Il fenomeno dei bambini di strada in Congo
Nella Repubblica Democratica del Congo miseria, povertà diffusa e una situazione di perenne insicurezza – soprattutto nelle province nordorientali, dove continuano massacri e atrocità contro donne, bambini e civili inermi – rappresentano il frutto più amaro di decenni di guerra e di sfruttamento indiscriminato delle risorse. In un paese in cui abbondano oro, diamanti, uranio e coltan – il minerale divenuto indispensabile tanto per l’industria occidentale di telefonia mobile quanto per quella militare – lo Stato non è assolutamente in grado di provvedere ai servizi essenziali per la popolazione, compresi quelli sanitari, sociali, per l’istruzione e la protezione dell’infanzia. Molte famiglie, a causa della guerra e della povertà, sono sfollate verso le città, e in particolare nella capitale Kinshasa, che oggi ospita oltre 10 milioni di persone in quartieri disastrati, privi di servizi di base e con pochissime possibilità di lavoro.

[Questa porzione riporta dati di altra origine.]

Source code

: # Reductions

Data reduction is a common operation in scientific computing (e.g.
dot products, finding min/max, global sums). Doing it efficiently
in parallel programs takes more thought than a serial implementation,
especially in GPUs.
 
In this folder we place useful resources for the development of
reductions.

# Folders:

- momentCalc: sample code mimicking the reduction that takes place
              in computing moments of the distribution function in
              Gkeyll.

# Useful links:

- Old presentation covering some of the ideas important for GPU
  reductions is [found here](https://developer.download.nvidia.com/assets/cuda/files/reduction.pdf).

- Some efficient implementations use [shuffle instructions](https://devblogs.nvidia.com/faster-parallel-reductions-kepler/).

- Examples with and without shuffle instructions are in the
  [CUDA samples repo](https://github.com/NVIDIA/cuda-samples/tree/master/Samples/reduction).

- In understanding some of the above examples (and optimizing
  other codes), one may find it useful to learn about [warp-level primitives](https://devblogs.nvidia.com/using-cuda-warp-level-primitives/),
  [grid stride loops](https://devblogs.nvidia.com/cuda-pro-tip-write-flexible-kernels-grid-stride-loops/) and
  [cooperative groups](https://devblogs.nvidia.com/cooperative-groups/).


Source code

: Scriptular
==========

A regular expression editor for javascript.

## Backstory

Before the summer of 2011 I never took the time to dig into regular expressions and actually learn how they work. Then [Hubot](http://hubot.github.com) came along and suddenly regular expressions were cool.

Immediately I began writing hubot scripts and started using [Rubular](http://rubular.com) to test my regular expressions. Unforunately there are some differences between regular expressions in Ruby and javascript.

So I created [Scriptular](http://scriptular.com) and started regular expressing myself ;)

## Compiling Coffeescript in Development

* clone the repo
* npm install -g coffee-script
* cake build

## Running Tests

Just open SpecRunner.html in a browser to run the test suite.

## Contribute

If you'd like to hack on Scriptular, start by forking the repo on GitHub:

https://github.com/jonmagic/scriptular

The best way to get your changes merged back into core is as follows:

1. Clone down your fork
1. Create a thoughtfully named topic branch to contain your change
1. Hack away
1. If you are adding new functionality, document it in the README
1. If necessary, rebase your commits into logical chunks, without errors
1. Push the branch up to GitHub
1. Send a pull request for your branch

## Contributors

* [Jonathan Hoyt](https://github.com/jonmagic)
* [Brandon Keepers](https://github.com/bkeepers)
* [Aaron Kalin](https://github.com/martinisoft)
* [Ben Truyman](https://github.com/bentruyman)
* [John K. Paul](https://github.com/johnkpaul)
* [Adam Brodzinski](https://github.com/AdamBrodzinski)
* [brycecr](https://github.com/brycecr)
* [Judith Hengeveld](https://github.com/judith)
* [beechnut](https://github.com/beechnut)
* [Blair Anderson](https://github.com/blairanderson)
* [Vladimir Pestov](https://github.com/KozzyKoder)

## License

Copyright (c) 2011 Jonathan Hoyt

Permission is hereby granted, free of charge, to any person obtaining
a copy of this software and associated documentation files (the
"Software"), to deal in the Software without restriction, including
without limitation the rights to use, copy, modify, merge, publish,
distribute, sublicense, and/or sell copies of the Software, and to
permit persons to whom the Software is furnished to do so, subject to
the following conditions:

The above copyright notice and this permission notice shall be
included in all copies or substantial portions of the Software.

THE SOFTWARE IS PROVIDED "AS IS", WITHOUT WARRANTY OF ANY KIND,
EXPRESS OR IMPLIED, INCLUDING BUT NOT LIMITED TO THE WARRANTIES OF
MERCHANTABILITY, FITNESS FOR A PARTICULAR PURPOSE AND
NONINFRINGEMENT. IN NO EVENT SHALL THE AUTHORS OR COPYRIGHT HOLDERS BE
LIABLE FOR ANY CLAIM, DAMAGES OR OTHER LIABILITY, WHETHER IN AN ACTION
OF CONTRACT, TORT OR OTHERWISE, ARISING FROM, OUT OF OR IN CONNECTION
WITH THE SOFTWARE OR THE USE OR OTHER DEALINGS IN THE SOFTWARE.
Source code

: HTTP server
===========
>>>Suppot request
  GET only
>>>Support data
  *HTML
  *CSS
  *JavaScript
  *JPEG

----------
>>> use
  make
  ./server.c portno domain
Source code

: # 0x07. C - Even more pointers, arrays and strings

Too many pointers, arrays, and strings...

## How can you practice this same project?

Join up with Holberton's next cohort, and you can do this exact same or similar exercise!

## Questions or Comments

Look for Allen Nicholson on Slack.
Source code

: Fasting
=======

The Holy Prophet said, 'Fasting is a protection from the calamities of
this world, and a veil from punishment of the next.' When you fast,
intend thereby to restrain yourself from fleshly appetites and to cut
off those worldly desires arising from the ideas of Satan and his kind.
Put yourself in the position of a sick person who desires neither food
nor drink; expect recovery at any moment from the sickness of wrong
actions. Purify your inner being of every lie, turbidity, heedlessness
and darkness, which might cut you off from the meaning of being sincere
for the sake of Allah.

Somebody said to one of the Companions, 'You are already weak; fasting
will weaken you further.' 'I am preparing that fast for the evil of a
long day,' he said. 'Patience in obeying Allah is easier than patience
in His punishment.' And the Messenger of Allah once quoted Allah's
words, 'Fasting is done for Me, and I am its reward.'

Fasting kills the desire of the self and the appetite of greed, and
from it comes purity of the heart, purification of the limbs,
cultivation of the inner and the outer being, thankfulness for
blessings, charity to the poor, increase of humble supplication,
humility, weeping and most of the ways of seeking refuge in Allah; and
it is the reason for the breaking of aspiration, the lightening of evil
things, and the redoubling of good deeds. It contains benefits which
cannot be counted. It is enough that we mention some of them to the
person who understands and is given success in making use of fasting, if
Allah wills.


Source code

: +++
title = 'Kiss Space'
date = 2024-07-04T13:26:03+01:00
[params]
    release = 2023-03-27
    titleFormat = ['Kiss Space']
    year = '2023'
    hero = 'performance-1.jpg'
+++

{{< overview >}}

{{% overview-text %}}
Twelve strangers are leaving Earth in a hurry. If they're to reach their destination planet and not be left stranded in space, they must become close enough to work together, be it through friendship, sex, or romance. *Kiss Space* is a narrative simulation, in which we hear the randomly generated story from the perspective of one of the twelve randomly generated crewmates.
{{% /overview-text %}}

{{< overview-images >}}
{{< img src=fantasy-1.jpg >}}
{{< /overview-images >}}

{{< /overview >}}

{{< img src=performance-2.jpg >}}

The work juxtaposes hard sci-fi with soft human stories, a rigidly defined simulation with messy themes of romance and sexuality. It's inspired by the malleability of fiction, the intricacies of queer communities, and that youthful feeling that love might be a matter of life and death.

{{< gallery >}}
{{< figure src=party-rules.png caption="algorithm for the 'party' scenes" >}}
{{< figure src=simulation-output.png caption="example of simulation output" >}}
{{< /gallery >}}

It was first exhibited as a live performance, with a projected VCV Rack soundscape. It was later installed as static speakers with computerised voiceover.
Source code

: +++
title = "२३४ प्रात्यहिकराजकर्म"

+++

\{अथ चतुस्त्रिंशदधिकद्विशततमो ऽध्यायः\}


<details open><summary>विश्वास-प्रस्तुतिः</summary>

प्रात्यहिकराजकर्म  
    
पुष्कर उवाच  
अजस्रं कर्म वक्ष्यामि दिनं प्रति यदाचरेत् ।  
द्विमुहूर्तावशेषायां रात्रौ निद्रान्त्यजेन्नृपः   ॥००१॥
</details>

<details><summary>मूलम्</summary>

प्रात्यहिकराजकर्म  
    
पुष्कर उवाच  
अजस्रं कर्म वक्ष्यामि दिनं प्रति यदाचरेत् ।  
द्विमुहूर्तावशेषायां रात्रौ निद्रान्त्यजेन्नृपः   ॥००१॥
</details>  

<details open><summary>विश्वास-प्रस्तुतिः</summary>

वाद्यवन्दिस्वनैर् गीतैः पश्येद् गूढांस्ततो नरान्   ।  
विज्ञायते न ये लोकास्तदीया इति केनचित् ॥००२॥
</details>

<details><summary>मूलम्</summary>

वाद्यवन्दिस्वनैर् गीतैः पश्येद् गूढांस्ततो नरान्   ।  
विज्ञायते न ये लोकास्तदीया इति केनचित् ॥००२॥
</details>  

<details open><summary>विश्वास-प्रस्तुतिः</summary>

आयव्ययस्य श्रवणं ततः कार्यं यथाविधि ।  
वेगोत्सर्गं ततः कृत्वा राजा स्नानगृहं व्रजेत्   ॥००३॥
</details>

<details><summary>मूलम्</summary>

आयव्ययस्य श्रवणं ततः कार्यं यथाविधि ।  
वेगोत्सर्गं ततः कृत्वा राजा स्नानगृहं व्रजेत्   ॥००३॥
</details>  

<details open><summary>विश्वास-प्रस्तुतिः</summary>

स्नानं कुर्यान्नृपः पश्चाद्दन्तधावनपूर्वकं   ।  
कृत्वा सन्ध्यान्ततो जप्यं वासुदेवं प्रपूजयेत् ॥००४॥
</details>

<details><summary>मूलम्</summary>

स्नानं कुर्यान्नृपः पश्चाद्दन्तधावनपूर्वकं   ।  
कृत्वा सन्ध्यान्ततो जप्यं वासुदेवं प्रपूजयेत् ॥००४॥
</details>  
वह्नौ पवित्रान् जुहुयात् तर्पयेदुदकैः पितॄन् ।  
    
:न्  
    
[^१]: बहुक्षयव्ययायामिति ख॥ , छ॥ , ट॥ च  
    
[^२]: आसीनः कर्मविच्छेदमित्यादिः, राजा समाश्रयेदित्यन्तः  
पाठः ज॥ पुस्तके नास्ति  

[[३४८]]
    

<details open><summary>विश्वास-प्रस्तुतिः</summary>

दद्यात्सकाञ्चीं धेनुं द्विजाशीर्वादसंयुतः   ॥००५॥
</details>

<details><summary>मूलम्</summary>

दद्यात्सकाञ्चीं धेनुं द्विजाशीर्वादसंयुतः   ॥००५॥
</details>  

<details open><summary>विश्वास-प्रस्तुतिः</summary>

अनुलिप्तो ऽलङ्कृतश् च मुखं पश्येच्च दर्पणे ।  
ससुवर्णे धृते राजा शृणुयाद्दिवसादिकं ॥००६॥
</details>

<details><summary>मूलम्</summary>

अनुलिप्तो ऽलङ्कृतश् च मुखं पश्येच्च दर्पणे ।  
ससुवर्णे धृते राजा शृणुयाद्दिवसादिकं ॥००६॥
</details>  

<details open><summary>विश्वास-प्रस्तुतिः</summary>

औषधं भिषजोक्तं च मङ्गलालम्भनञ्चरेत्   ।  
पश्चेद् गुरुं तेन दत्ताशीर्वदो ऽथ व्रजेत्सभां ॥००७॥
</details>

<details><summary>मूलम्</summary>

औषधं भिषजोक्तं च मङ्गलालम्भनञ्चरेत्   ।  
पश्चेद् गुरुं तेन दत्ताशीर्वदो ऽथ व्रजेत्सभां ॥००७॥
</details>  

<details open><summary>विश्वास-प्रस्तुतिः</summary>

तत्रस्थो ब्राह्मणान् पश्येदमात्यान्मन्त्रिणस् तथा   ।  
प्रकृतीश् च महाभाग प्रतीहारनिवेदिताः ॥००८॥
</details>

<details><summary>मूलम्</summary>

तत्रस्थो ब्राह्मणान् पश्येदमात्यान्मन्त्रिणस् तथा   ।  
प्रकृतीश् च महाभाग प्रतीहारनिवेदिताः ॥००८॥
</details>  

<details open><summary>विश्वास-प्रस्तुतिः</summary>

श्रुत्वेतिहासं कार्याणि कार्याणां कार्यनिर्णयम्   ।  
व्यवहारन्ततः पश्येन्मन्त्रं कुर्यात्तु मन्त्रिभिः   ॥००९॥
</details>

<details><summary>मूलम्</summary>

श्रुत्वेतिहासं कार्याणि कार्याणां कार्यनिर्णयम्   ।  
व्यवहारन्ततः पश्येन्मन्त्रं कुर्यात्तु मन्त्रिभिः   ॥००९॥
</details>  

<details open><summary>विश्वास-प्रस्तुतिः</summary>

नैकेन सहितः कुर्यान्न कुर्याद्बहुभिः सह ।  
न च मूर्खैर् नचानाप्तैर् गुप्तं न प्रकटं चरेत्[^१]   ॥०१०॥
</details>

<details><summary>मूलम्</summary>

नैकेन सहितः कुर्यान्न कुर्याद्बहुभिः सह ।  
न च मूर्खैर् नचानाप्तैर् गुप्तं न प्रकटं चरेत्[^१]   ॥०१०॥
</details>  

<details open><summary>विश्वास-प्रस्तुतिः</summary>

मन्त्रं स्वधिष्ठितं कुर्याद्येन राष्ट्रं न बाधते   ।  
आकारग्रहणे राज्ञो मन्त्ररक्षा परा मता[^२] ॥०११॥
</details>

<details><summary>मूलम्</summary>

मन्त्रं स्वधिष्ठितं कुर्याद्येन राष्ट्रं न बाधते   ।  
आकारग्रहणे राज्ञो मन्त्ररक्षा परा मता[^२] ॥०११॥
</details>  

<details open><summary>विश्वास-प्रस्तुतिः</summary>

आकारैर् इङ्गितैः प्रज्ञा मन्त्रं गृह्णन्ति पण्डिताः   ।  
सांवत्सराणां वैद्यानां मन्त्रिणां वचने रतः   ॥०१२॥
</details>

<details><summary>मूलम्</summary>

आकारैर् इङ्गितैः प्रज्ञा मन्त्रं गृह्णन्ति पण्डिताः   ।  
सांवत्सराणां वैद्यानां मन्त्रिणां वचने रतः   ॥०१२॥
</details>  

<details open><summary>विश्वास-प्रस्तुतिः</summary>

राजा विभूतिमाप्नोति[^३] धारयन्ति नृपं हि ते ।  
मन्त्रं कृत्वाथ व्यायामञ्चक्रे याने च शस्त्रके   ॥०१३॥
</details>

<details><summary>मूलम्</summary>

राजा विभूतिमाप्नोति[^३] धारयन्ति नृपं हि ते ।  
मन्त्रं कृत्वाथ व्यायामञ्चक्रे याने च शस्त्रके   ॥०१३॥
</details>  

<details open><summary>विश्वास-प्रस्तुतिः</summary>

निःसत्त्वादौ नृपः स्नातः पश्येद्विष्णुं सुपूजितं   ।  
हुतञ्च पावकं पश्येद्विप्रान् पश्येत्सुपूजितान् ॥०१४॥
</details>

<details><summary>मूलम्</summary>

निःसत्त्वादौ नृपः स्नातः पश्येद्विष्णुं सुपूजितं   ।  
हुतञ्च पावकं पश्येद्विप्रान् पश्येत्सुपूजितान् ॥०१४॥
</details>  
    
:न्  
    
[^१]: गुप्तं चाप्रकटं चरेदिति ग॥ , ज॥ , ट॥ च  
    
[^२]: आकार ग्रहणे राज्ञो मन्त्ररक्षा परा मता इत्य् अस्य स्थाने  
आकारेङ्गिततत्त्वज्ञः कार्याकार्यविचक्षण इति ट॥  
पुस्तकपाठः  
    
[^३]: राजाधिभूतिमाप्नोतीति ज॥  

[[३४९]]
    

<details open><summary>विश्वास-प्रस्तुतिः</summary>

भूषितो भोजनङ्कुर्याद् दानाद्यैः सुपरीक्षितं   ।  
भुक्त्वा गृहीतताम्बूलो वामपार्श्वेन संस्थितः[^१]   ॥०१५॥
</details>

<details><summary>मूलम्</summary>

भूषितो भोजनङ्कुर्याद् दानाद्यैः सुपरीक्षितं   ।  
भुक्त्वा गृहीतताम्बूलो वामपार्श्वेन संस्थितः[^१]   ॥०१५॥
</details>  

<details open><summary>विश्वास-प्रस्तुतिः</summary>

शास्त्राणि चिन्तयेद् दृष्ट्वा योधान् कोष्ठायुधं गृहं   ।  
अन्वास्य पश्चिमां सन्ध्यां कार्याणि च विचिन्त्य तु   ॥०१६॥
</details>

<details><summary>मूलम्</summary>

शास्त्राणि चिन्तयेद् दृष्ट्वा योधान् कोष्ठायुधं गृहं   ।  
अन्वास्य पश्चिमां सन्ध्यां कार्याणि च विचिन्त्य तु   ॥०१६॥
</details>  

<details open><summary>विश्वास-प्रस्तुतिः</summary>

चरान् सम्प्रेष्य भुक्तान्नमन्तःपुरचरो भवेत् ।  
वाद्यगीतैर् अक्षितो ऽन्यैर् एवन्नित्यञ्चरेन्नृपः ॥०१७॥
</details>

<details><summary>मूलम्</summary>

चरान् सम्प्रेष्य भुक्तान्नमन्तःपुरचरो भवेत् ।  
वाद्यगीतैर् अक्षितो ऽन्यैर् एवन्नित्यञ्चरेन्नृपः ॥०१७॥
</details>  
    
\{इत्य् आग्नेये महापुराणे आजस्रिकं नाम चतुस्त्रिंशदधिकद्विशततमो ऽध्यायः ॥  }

L’estrema povertà e degrado in cui versano molte famiglie congolesi, insieme agli effetti della guerra – 5 milioni di morti dal 1998 ad oggi, la metà dei quali bambini – ha condotto a una crescita esponenziale del fenomeno dei bambini di strada. Agli orfani di guerra, agli ex bambini soldato, o a quelli abbandonati che vivono sulle strade della capitale, si aggiungono ogni giorno altri bambini, anche piccolissimi, cacciati di casa da famiglie non in grado di sfamarli, spesso accusati di stregoneria, sotto l’influsso di predicatori che proliferano nelle baraccopoli. Nella sola capitale Kinshasa, l’UNICEF conta più di 13.800 bambini di strada, che sopravvivono di lavoretti nei mercati, elemosine e piccoli furti, ma spesso anche di prostituzione, attività illegali ed espedienti pericolosi.
I risultati conseguiti dal progetto Nel 2009, i fondi stanziati dall’UNICEF Italia – 571.593 euro, soprattutto grazie ai volontari dei 16 17 comitati locali dell’Emilia Romagna e al contributo di donatori che da lungo tempo sostengono il progetto, come Novo Nordisk – hanno permesso all’UNICEF Congo di consolidare tanto gli interventi di sostegno alle istituzioni del Paese, per migliorare il quadro legislativo e giuridico a protezione dell’infanzia, quanto il supporto a una rete di Ong locali e internazionali che forniscono assistenza diretta ai bambini di strada o a rischio.
L’obiettivo primario dell’UNICEF è il ricongiungimento familiare dei bambini abbandonati o a rischio e, a seconda dell’età, il loro inquadramento scolastico e socio-professionale, funzionale al più generale reinserimento sociale, nonché all’autosufficienza economica nei casi in cui il ricongiungimento familiare non risulti possibile. Grazie alle attività del progetto, nel 2009 più di 36.700 bambini di strada o in condizioni di vulnerabilità sono stati assistiti in tutto il paese dai partner sostenuti dall’UNICEF.
Nella sola capitale Kinshasa, su oltre 13.800 bambini di strada censiti l’UNICEF ne ha raggiunto 11.777 con interventi d’assistenza medica, psicosociale, di reinserimento scolastico o lavorativo, ricongiungendone 861 alle famiglie. Altri 25.000 bambini di strada, orfani o a rischio sono stati assistiti con interventi analoghi nel resto del Paese: tanto nella capitale, quanto nelle altre regioni del Congo, la maggior parte dei bambini è stata assistita direttamente sulla strada, attraverso il lavoro di educatori e unità mobili, altra parte mediante i centri d’accoglienza temporanea, utili come poli d’attrazione, ma non in grado da soli di rispondere al fenomeno di migliaia di bambini in condizioni di rottura familiare.